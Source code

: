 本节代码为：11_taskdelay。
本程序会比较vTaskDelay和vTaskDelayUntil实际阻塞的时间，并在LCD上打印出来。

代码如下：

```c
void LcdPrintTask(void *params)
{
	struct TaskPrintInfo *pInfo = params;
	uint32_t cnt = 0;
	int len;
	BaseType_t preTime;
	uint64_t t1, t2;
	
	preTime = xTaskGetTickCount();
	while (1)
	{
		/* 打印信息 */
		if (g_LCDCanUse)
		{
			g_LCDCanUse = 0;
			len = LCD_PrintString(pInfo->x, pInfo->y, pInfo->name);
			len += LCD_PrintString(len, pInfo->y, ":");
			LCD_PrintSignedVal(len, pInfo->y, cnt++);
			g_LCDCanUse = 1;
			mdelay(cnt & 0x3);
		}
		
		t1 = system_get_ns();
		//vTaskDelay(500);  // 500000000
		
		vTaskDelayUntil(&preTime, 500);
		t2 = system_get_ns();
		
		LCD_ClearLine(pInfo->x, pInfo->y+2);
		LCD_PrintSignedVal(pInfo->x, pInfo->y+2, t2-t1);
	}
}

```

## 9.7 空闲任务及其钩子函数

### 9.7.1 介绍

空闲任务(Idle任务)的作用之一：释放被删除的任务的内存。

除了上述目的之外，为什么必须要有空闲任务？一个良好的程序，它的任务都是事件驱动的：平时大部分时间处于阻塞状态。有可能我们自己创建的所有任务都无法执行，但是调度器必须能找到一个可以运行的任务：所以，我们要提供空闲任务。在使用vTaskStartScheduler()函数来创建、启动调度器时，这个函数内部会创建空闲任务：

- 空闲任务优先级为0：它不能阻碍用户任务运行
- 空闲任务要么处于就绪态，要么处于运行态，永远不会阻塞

==

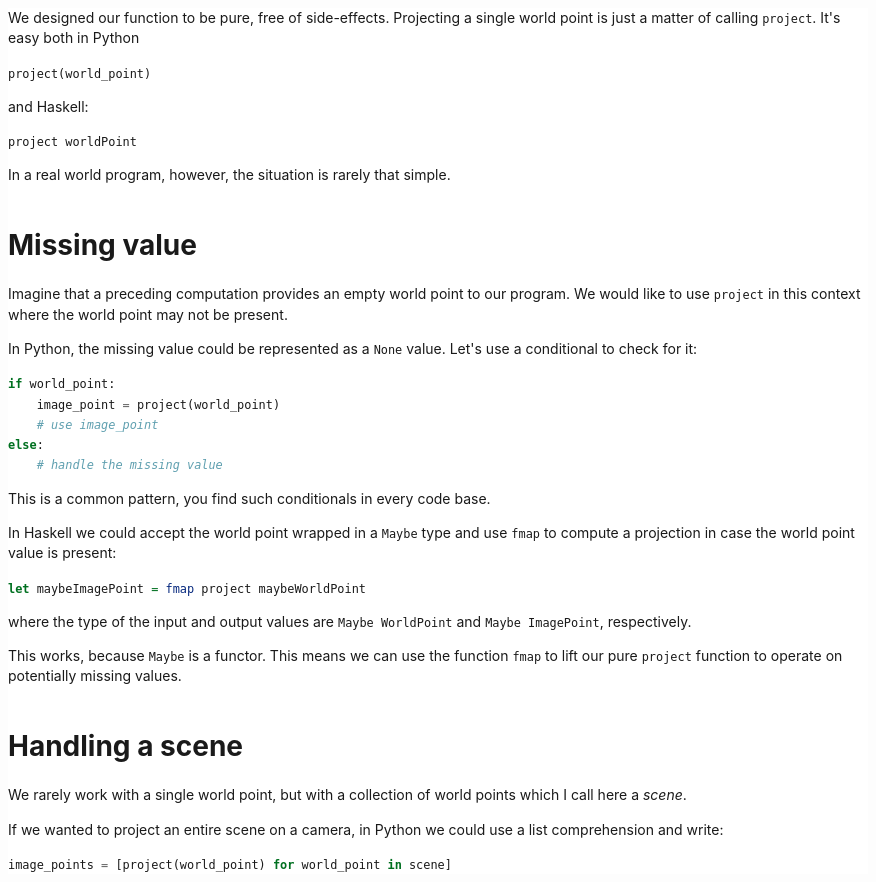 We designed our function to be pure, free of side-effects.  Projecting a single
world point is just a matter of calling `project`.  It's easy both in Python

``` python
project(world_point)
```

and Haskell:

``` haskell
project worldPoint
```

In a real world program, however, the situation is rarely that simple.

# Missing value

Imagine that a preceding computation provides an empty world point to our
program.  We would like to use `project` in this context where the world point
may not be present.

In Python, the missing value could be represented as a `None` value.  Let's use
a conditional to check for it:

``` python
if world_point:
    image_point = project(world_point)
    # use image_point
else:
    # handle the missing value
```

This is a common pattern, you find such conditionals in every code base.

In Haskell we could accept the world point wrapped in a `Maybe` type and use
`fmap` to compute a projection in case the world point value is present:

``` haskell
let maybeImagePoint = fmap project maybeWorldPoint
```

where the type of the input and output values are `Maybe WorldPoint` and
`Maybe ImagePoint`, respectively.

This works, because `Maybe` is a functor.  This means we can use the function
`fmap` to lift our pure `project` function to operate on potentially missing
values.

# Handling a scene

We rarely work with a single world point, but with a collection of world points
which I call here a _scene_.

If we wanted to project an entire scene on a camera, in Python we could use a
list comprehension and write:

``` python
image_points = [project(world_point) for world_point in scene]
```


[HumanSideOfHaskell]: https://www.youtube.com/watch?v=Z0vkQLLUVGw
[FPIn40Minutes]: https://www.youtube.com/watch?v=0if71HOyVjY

- ASSIGNMENT:
Locate the string "values" in the listing above and copy every line where it occurs.

- ANSWER SPACE:
where the type of the input and output values are `Maybe WorldPoint` and
values.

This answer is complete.